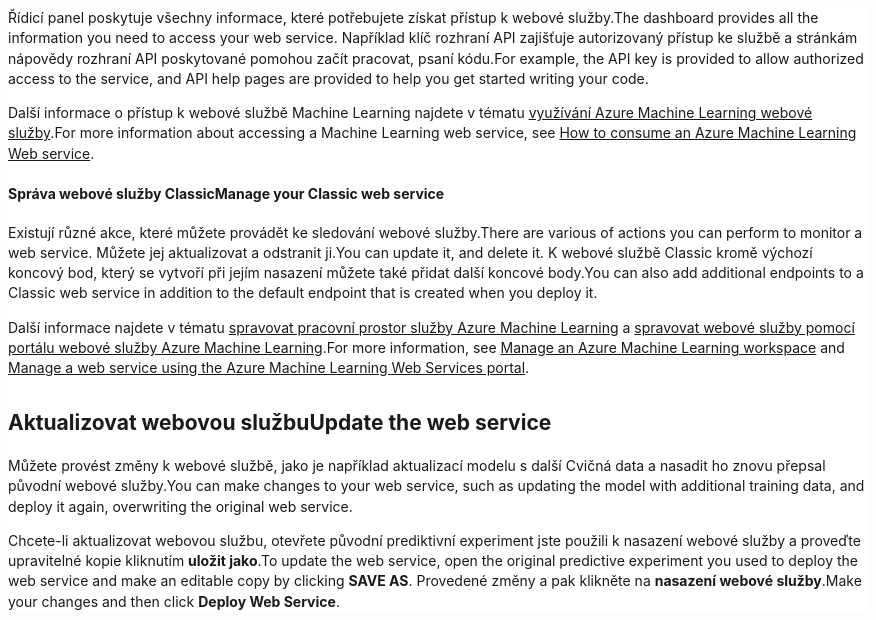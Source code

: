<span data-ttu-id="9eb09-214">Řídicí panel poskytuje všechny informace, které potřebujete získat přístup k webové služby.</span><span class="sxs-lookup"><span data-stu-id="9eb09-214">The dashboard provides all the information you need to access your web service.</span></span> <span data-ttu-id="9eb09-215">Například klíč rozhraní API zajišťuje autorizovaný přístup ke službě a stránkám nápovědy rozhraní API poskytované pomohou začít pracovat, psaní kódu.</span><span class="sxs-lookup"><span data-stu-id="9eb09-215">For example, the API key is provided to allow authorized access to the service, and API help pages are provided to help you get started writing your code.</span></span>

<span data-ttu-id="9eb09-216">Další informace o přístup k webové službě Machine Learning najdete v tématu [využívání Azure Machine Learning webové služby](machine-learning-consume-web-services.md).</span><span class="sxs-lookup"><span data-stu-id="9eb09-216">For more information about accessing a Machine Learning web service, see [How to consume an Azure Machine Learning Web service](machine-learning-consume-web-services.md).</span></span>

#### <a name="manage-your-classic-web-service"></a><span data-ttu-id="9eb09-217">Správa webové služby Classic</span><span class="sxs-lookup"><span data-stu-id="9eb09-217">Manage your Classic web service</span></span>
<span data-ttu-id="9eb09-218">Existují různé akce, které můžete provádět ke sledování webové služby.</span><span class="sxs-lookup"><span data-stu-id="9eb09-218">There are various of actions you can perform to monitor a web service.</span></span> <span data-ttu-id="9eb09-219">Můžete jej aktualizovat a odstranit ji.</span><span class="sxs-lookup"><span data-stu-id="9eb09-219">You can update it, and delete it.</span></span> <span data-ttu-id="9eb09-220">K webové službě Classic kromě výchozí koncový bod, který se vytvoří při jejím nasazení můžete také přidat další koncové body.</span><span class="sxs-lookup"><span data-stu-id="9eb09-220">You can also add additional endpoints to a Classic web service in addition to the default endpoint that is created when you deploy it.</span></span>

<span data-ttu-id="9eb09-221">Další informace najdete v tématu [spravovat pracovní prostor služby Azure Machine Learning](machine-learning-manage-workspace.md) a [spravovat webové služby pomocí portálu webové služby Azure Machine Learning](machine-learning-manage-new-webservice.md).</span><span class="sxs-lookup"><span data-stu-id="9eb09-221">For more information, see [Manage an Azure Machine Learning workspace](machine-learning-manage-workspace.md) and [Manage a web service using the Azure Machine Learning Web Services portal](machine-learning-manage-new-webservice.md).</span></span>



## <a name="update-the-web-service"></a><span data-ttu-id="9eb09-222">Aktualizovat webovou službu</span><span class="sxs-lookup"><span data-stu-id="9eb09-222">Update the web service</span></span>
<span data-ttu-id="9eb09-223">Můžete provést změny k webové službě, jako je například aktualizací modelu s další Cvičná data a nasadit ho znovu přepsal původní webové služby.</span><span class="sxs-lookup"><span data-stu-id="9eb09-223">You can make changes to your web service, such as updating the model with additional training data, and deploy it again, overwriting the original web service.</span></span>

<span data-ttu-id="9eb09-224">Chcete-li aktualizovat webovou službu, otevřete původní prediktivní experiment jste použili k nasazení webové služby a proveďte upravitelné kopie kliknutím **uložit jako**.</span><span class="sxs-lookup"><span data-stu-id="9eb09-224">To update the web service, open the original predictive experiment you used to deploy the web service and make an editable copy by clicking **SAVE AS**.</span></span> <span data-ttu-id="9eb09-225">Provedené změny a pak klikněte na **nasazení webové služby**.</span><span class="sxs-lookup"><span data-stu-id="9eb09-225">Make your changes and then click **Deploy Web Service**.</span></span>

^^^^^^^^

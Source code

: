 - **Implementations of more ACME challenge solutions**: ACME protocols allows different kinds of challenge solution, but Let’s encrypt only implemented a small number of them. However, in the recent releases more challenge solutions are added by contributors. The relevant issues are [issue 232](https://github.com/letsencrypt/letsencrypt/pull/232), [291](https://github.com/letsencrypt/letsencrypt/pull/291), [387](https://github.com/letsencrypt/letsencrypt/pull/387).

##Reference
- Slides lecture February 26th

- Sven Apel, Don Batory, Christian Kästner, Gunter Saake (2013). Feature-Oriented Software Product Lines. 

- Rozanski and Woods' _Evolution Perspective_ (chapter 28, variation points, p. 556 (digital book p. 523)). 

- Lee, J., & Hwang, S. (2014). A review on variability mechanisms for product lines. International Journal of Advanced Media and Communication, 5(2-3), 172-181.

^^^^^^^^

Your goal:
In the data above, find the line that contains "##Reference" and the line that contains "- Lee, J., & Hwang, S.". Repeat exactly those lines and every line between them, and only those.

Your response:
##Reference
- Slides lecture February 26th

- Sven Apel, Don Batory, Christian Kästner, Gunter Saake (2013). Feature-Oriented Software Product Lines. 

- Rozanski and Woods' _Evolution Perspective_ (chapter 28, variation points, p. 556 (digital book p. 523)). 

- Lee, J., & Hwang, S. (2014). A review on variability mechanisms for product lines. International Journal of Advanced Media and Communication, 5(2-3), 172-181.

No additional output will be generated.